ですが、あるときに仕事場の同僚に、「Aさん(友人のこと)はデザインもセンスがいいし、着ている服もシンプルだけどなんとなく素敵に感じる。家もおしゃれなんでしょうねえ」と言われてしまって。
友人は思わず返答に困ったんだそうです。なぜなら、デザインという仕事柄、仕事場では洗練されている雰囲気が少しプラスに働くので洋服に興味がなくても、シンプル系にしておけば、清潔で無難という理由だけで選んでいただけでさらに、家も何十年も経過した古い木造の実家住まいで、しかもインテリアもこだわっておらず、仕事を離れた、一切おしゃれな生活とはかけ離れているし、と思って正直に。
「全然おしゃれじゃないよ。普段は、生活臭たっぷり」と返事をしておいたそうなのです。まあ同僚は謙遜してとか言って信じなかったそうです。
でその場はその会話で終了したのですが、実は、ある時から仕事がリモートになってしまって、在宅勤務になってしまった友人。
ところが、ある時期、仕事のことで打ち合わせを行う際に友人の自宅で行わなければいけない状況になってしまったんだそう。つまり、リモートじゃなくて同僚が自分の家に来るという状況は、リアルなプライベートを見られてしまうことに本当に困惑をして。
家中のインテリアはリモートになった段階で慌ててすべての部屋内のものを物置に移動させてなんとなく、何もない部屋みせてリモート仕事を行い、カメラに映るのはデスクに座って背後は壁だけに。まるでホテルみたいと言われてなんとか威厳を保てましたが。外壁はどうもならない。
だから、友人は同僚に自分がおしゃれに見えているという理想を壊したくない。と、同僚が打ち合わせに訪れる日までに古くなった木造の外壁を慌てて外壁塗装を自分で塗料できれいに塗装することにしたんだそう。しかし、何色に塗ればいいのか、乾くのはどれぐらいか、なにもわからず、とりあえず試し塗りでブラウン系を塗ってみたり、また試して青色系を塗ってみたりとしたんだそうですが
いくら、大学で芸術を学んだとはいえ、壁塗装は所詮素人作業。ホームセンターや通販で塗料をいろんな色をそろえてみたのですが、結局試し塗りでいろいろと暖色系、寒色系で重ね塗りをしてしまって、友人の目からすると、迷彩柄の虹色柄なのか水玉なのか全く、予想もつかない抽象画の背景のような姿の壁色になってしまったんだそう。

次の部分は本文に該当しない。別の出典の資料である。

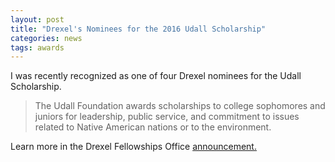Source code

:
 ```yaml
---
layout: post
title: "Drexel's Nominees for the 2016 Udall Scholarship"
categories: news
tags: awards
---
```


I was recently recognized as one of four Drexel nominees for the Udall Scholarship.

>The Udall Foundation awards scholarships to college sophomores and juniors for leadership, public service, and commitment to issues related to Native American nations or to the environment.

Learn more in the Drexel Fellowships Office [announcement.](http://drexel.edu/fellowships/about/news/2016/March/2016%20Udall%20Nominees/)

でも、もう、打ち合わせで同僚が訪れてくるひまで修正はできない、友人は、まったくおしゃれじゃない家の外壁を見てがっくりするだろうなと思いつつ、その日、
同僚が訪ねてきました。で友人が古い家でしょ。と自虐的に言うがいなや、同僚は壁色を見てすぐさま感嘆するように「凄い、壁色がダイナミック、色彩がすごくいい、さすがA
さん、すごいおしゃれな壁色の家に住んでますね、なかなかない色合いですねえ。すごく素敵」と同僚から言われてしまって、さらに同僚がほかの同僚に壁色がいいおしゃれな家に住んでいると言いふらされたため、友人は失敗した壁色だったとは言えずに、業者に修正してもらおうか、このままの壁色のしておこうか、相当なやんでいるんだそうです。失敗の壁色だと思っていたのに、あんまり褒められてしまって、修正するとは言えなくなってしまったんだそうです。